Exterior of the machine is of silver-gray color and has a soft finish. The interior of the system has the same soft touch. The screen of Yoga has a fancy HDTV look, which leaves the impression of more of a tablet. You can find a Windows button at the bottom of the screen, to switch between desktop mode and Metro interface.

Keyboard is very comfortable to work with, and the trackpad is smooth & responsive. It has a line to indicate the right and left mouse clicks.


Yoga houses 4 GB of RAM and powered by 3rd generation Intel Core i5-3317U processor. It has 128GB solid state drive. The size of the multi-touch touchscreen is 13-inch and has a resolution of 1,366×768 pixels. It runs on Windows 8. Yoga sports a USB 3.0 port, a USB 2.0 port, a HDMI port, SD card reader, microphone or headphone jack, buttons to control the volume and a button to lock the screen (which works only in tablet mode).

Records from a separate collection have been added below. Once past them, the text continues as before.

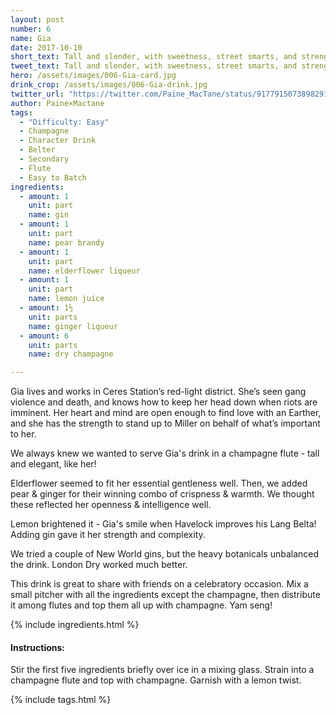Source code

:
 ```yaml
---
layout: post
number: 6
name: Gia
date: 2017-10-10
short_text: Tall and slender, with sweetness, street smarts, and strength.
tweet_text: Tall and slender, with sweetness, street smarts, and strength.
hero: /assets/images/006-Gia-card.jpg
drink_crop: /assets/images/006-Gia-drink.jpg
twitter_url: "https://twitter.com/Paine_MacTane/status/917791507389829120"
author: Paine×Mactane
tags: 
  - "Difficulty: Easy"
  - Champagne
  - Character Drink
  - Belter
  - Secondary
  - Flute
  - Easy to Batch
ingredients:
  - amount: 1
    unit: part
    name: gin
  - amount: 1
    unit: part
    name: pear brandy
  - amount: 1
    unit: part
    name: elderflower liqueur
  - amount: 1
    unit: part
    name: lemon juice
  - amount: 1½
    unit: parts
    name: ginger liqueur
  - amount: 6
    unit: parts
    name: dry champagne

---
```


Gia lives and works in Ceres Station’s red-light district. She’s seen gang violence and death, and knows how to keep her head down when riots are imminent. Her heart and mind are open enough to find love with an Earther, and she has the strength to stand up to Miller on behalf of what’s important to her.

We always knew we wanted to serve Gia's drink in a champagne flute - tall and elegant, like her! 

Elderflower seemed to fit her essential gentleness well. Then, we added pear & ginger for their winning combo of crispness & warmth. We thought these reflected her openness & intelligence well. 

Lemon brightened it - Gia's smile when Havelock improves his Lang Belta! Adding gin gave it her strength and complexity.

We tried a couple of New World gins, but the heavy botanicals unbalanced the drink. London Dry worked much better. 

This drink is great to share with friends on a celebratory occasion. Mix a small pitcher with all the ingredients except the champagne, then distribute it among flutes and top them all up with champagne. Yam seng!   

{% include ingredients.html %}

#### Instructions:

Stir the first five ingredients briefly over ice in a mixing glass. Strain into a champagne flute and top with champagne. Garnish with a lemon twist.

{% include tags.html %}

We would consider Yoga’s performance to be little better than average and rate it to be 5 out of 10.

It has beaten almost all computers or laptops in booting time. It took only 7.9 seconds to start up, which was the least among all the systems put onto test.

Despite of not having a discrete graphics card, Yoga performed quite well in its graphics test. It could generate a frame rate of 30.1 frames per second, which is considered to be playable.

Yoga could manage well in the battery life test of Ultrabooks. It could stand for five hours & 37 minutes on ‘Balanced & Power Save Mode’. Of course, it is not the best battery life that can be delivered by an Ultrabook, but it is not bad too.

Lenovo Yoga is not extremely exciting, but the fact still remains the same that it performs really well being both a laptop and a tablet.